Data to process Block Start

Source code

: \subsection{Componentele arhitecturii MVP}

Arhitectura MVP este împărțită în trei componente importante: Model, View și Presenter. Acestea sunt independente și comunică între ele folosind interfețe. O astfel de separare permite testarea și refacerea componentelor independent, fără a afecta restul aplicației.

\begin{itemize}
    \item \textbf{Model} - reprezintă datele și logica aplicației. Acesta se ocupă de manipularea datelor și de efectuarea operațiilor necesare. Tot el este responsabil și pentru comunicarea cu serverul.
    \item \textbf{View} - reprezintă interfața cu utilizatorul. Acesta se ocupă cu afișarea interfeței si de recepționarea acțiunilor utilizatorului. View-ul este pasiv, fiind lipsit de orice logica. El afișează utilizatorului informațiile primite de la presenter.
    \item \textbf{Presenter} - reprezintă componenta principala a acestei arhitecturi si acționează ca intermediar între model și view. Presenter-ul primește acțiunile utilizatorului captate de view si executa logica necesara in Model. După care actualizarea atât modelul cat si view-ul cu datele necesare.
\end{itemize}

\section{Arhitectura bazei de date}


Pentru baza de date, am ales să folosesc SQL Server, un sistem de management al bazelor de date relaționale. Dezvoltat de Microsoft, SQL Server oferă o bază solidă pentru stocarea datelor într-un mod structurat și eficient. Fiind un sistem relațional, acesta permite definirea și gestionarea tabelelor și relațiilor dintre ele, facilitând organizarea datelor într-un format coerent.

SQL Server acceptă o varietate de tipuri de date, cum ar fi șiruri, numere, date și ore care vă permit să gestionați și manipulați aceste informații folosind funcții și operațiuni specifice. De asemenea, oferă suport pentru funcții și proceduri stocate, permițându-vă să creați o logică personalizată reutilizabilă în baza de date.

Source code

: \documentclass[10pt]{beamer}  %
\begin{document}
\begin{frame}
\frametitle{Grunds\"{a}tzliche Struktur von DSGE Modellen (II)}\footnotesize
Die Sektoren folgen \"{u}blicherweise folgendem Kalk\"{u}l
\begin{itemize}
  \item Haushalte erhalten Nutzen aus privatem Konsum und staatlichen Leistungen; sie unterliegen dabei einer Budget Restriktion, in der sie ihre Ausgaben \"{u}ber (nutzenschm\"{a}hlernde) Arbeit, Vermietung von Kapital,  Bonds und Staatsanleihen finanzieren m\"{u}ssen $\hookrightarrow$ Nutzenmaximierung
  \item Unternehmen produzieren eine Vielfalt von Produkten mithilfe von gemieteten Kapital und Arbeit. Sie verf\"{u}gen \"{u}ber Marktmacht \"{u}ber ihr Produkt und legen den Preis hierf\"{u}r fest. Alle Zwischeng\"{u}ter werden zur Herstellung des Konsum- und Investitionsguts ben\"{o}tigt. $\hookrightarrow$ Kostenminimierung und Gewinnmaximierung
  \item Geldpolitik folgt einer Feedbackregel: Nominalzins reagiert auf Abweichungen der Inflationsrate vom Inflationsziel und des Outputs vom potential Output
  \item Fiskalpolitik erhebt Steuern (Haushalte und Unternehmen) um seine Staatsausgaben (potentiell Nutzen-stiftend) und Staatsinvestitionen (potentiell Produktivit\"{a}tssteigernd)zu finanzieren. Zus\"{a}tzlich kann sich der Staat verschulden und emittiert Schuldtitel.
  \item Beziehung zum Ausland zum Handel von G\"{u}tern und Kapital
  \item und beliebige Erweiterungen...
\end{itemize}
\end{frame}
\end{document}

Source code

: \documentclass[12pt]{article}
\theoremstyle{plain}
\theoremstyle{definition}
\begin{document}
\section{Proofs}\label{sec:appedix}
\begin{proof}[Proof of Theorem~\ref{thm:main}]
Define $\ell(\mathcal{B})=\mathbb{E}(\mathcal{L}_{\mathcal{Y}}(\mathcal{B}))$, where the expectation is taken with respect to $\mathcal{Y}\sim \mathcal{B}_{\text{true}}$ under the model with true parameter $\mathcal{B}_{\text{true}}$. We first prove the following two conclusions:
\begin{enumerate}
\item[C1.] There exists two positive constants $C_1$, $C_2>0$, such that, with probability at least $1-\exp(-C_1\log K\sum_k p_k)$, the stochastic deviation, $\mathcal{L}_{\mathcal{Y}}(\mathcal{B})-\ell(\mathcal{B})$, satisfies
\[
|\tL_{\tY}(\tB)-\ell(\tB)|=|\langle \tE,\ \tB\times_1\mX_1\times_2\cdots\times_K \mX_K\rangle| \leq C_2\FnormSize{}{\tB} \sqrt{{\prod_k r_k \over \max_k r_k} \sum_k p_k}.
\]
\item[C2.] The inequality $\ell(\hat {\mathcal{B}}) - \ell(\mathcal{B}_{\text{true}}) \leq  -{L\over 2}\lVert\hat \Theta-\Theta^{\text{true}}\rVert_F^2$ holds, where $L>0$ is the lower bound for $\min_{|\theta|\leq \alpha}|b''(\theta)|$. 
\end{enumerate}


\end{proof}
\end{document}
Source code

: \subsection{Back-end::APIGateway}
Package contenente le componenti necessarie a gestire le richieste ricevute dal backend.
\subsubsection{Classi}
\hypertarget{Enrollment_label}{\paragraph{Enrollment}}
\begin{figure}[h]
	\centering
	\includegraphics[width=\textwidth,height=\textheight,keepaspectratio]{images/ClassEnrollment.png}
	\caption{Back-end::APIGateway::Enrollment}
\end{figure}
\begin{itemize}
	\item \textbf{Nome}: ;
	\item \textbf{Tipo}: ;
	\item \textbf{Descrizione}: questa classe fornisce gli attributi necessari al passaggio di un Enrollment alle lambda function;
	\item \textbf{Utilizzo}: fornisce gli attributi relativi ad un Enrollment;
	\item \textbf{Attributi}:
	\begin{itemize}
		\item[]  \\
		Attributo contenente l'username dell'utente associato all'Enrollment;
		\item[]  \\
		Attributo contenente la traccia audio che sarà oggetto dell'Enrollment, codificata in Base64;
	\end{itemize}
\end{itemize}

Data to process Block End

• Exercise:
Your reply should repeat the entries above in full, with every character intact.

• Written solution:
Source code

: \subsection{Componentele arhitecturii MVP}

Arhitectura MVP este împărțită în trei componente importante: Model, View și Presenter. Acestea sunt independente și comunică între ele folosind interfețe. O astfel de separare permite testarea și refacerea componentelor independent, fără a afecta restul aplicației.

\begin{itemize}
    \item \textbf{Model} - reprezintă datele și logica aplicației. Acesta se ocupă de manipularea datelor și de efectuarea operațiilor necesare. Tot el este responsabil și pentru comunicarea cu serverul.
    \item \textbf{View} - reprezintă interfața cu utilizatorul. Acesta se ocupă cu afișarea interfeței si de recepționarea acțiunilor utilizatorului. View-ul este pasiv, fiind lipsit de orice logica. El afișează utilizatorului informațiile primite de la presenter.
    \item \textbf{Presenter} - reprezintă componenta principala a acestei arhitecturi si acționează ca intermediar între model și view. Presenter-ul primește acțiunile utilizatorului captate de view si executa logica necesara in Model. După care actualizarea atât modelul cat si view-ul cu datele necesare.
\end{itemize}

\section{Arhitectura bazei de date}


Pentru baza de date, am ales să folosesc SQL Server, un sistem de management al bazelor de date relaționale. Dezvoltat de Microsoft, SQL Server oferă o bază solidă pentru stocarea datelor într-un mod structurat și eficient. Fiind un sistem relațional, acesta permite definirea și gestionarea tabelelor și relațiilor dintre ele, facilitând organizarea datelor într-un format coerent.

SQL Server acceptă o varietate de tipuri de date, cum ar fi șiruri, numere, date și ore care vă permit să gestionați și manipulați aceste informații folosind funcții și operațiuni specifice. De asemenea, oferă suport pentru funcții și proceduri stocate, permițându-vă să creați o logică personalizată reutilizabilă în baza de date.

Source code

: \documentclass[10pt]{beamer}  %
\begin{document}
\begin{frame}
\frametitle{Grunds\"{a}tzliche Struktur von DSGE Modellen (II)}\footnotesize
Die Sektoren folgen \"{u}blicherweise folgendem Kalk\"{u}l
\begin{itemize}
  \item Haushalte erhalten Nutzen aus privatem Konsum und staatlichen Leistungen; sie unterliegen dabei einer Budget Restriktion, in der sie ihre Ausgaben \"{u}ber (nutzenschm\"{a}hlernde) Arbeit, Vermietung von Kapital,  Bonds und Staatsanleihen finanzieren m\"{u}ssen $\hookrightarrow$ Nutzenmaximierung
  \item Unternehmen produzieren eine Vielfalt von Produkten mithilfe von gemieteten Kapital und Arbeit. Sie verf\"{u}gen \"{u}ber Marktmacht \"{u}ber ihr Produkt und legen den Preis hierf\"{u}r fest. Alle Zwischeng\"{u}ter werden zur Herstellung des Konsum- und Investitionsguts ben\"{o}tigt. $\hookrightarrow$ Kostenminimierung und Gewinnmaximierung
  \item Geldpolitik folgt einer Feedbackregel: Nominalzins reagiert auf Abweichungen der Inflationsrate vom Inflationsziel und des Outputs vom potential Output
  \item Fiskalpolitik erhebt Steuern (Haushalte und Unternehmen) um seine Staatsausgaben (potentiell Nutzen-stiftend) und Staatsinvestitionen (potentiell Produktivit\"{a}tssteigernd)zu finanzieren. Zus\"{a}tzlich kann sich der Staat verschulden und emittiert Schuldtitel.
  \item Beziehung zum Ausland zum Handel von G\"{u}tern und Kapital
  \item und beliebige Erweiterungen...
\end{itemize}
\end{frame}
\end{document}

Source code

: \documentclass[12pt]{article}
\theoremstyle{plain}
\theoremstyle{definition}
\begin{document}
\section{Proofs}\label{sec:appedix}
\begin{proof}[Proof of Theorem~\ref{thm:main}]
Define $\ell(\mathcal{B})=\mathbb{E}(\mathcal{L}_{\mathcal{Y}}(\mathcal{B}))$, where the expectation is taken with respect to $\mathcal{Y}\sim \mathcal{B}_{\text{true}}$ under the model with true parameter $\mathcal{B}_{\text{true}}$. We first prove the following two conclusions:
\begin{enumerate}
\item[C1.] There exists two positive constants $C_1$, $C_2>0$, such that, with probability at least $1-\exp(-C_1\log K\sum_k p_k)$, the stochastic deviation, $\mathcal{L}_{\mathcal{Y}}(\mathcal{B})-\ell(\mathcal{B})$, satisfies
\[
|\tL_{\tY}(\tB)-\ell(\tB)|=|\langle \tE,\ \tB\times_1\mX_1\times_2\cdots\times_K \mX_K\rangle| \leq C_2\FnormSize{}{\tB} \sqrt{{\prod_k r_k \over \max_k r_k} \sum_k p_k}.
\]
\item[C2.] The inequality $\ell(\hat {\mathcal{B}}) - \ell(\mathcal{B}_{\text{true}}) \leq  -{L\over 2}\lVert\hat \Theta-\Theta^{\text{true}}\rVert_F^2$ holds, where $L>0$ is the lower bound for $\min_{|\theta|\leq \alpha}|b''(\theta)|$. 
\end{enumerate}


\end{proof}
\end{document}
Source code

: \subsection{Back-end::APIGateway}
Package contenente le componenti necessarie a gestire le richieste ricevute dal backend.
\subsubsection{Classi}
\hypertarget{Enrollment_label}{\paragraph{Enrollment}}
\begin{figure}[h]
	\centering
	\includegraphics[width=\textwidth,height=\textheight,keepaspectratio]{images/ClassEnrollment.png}
	\caption{Back-end::APIGateway::Enrollment}
\end{figure}
\begin{itemize}
	\item \textbf{Nome}: ;
	\item \textbf{Tipo}: ;
	\item \textbf{Descrizione}: questa classe fornisce gli attributi necessari al passaggio di un Enrollment alle lambda function;
	\item \textbf{Utilizzo}: fornisce gli attributi relativi ad un Enrollment;
	\item \textbf{Attributi}:
	\begin{itemize}
		\item[]  \\
		Attributo contenente l'username dell'utente associato all'Enrollment;
		\item[]  \\
		Attributo contenente la traccia audio che sarà oggetto dell'Enrollment, codificata in Base64;
	\end{itemize}
\end{itemize}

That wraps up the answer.